(Stored data)
+ + + + + + +

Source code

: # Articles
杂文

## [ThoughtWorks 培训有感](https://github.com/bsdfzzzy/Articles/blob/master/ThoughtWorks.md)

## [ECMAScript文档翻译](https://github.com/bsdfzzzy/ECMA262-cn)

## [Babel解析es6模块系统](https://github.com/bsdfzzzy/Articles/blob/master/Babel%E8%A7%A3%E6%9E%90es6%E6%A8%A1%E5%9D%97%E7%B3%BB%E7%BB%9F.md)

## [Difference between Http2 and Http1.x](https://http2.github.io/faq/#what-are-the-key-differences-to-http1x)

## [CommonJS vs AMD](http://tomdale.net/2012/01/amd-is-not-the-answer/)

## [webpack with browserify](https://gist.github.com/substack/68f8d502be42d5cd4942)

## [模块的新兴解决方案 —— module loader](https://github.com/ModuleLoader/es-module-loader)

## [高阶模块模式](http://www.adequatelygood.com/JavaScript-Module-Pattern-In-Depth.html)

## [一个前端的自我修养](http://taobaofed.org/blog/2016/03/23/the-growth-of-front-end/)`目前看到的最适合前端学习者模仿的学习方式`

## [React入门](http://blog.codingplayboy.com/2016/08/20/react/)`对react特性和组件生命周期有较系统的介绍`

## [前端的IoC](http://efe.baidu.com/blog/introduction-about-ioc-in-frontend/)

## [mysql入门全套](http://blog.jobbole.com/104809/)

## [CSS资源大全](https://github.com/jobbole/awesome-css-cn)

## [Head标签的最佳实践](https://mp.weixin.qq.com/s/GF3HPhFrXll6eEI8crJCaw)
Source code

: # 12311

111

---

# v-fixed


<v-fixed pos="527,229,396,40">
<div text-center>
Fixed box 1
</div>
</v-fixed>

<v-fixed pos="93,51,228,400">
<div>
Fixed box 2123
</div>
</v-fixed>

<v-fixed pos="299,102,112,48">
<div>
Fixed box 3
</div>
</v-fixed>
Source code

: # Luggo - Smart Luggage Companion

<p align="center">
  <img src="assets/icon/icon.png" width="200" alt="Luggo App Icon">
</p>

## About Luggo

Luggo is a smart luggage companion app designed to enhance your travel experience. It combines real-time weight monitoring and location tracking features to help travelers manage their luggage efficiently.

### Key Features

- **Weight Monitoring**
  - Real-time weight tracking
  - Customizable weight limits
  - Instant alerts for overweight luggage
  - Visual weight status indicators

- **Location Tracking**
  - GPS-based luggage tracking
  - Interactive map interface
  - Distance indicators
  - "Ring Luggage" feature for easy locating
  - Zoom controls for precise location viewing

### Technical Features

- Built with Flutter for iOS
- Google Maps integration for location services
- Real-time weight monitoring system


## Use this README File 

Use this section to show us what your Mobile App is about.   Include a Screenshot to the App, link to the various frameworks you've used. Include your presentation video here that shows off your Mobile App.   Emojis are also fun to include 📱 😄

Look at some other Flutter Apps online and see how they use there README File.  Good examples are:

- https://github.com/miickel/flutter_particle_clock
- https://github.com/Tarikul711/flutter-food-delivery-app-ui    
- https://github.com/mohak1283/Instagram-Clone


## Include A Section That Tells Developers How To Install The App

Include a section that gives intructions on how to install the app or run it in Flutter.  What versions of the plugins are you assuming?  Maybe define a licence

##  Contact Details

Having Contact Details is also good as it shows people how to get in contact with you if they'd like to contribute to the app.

+ + + + + + +

▸ **Work instructions**
A verbatim copy of all the records is required. Write it out in full.

▸ **Answer to this problem**
Source code

: # Articles
杂文

## [ThoughtWorks 培训有感](https://github.com/bsdfzzzy/Articles/blob/master/ThoughtWorks.md)

## [ECMAScript文档翻译](https://github.com/bsdfzzzy/ECMA262-cn)

## [Babel解析es6模块系统](https://github.com/bsdfzzzy/Articles/blob/master/Babel%E8%A7%A3%E6%9E%90es6%E6%A8%A1%E5%9D%97%E7%B3%BB%E7%BB%9F.md)

## [Difference between Http2 and Http1.x](https://http2.github.io/faq/#what-are-the-key-differences-to-http1x)

## [CommonJS vs AMD](http://tomdale.net/2012/01/amd-is-not-the-answer/)

## [webpack with browserify](https://gist.github.com/substack/68f8d502be42d5cd4942)

## [模块的新兴解决方案 —— module loader](https://github.com/ModuleLoader/es-module-loader)

## [高阶模块模式](http://www.adequatelygood.com/JavaScript-Module-Pattern-In-Depth.html)

## [一个前端的自我修养](http://taobaofed.org/blog/2016/03/23/the-growth-of-front-end/)`目前看到的最适合前端学习者模仿的学习方式`

## [React入门](http://blog.codingplayboy.com/2016/08/20/react/)`对react特性和组件生命周期有较系统的介绍`

## [前端的IoC](http://efe.baidu.com/blog/introduction-about-ioc-in-frontend/)

## [mysql入门全套](http://blog.jobbole.com/104809/)

## [CSS资源大全](https://github.com/jobbole/awesome-css-cn)

## [Head标签的最佳实践](https://mp.weixin.qq.com/s/GF3HPhFrXll6eEI8crJCaw)
Source code

: # 12311

111

---

# v-fixed


<v-fixed pos="527,229,396,40">
<div text-center>
Fixed box 1
</div>
</v-fixed>

<v-fixed pos="93,51,228,400">
<div>
Fixed box 2123
</div>
</v-fixed>

<v-fixed pos="299,102,112,48">
<div>
Fixed box 3
</div>
</v-fixed>
Source code

: # Luggo - Smart Luggage Companion

<p align="center">
  <img src="assets/icon/icon.png" width="200" alt="Luggo App Icon">
</p>

## About Luggo

Luggo is a smart luggage companion app designed to enhance your travel experience. It combines real-time weight monitoring and location tracking features to help travelers manage their luggage efficiently.

### Key Features

- **Weight Monitoring**
  - Real-time weight tracking
  - Customizable weight limits
  - Instant alerts for overweight luggage
  - Visual weight status indicators

- **Location Tracking**
  - GPS-based luggage tracking
  - Interactive map interface
  - Distance indicators
  - "Ring Luggage" feature for easy locating
  - Zoom controls for precise location viewing

### Technical Features

- Built with Flutter for iOS
- Google Maps integration for location services
- Real-time weight monitoring system


## Use this README File 

Use this section to show us what your Mobile App is about.   Include a Screenshot to the App, link to the various frameworks you've used. Include your presentation video here that shows off your Mobile App.   Emojis are also fun to include 📱 😄

Look at some other Flutter Apps online and see how they use there README File.  Good examples are:

- https://github.com/miickel/flutter_particle_clock
- https://github.com/Tarikul711/flutter-food-delivery-app-ui    
- https://github.com/mohak1283/Instagram-Clone


## Include A Section That Tells Developers How To Install The App

Include a section that gives intructions on how to install the app or run it in Flutter.  What versions of the plugins are you assuming?  Maybe define a licence

##  Contact Details

Having Contact Details is also good as it shows people how to get in contact with you if they'd like to contribute to the app.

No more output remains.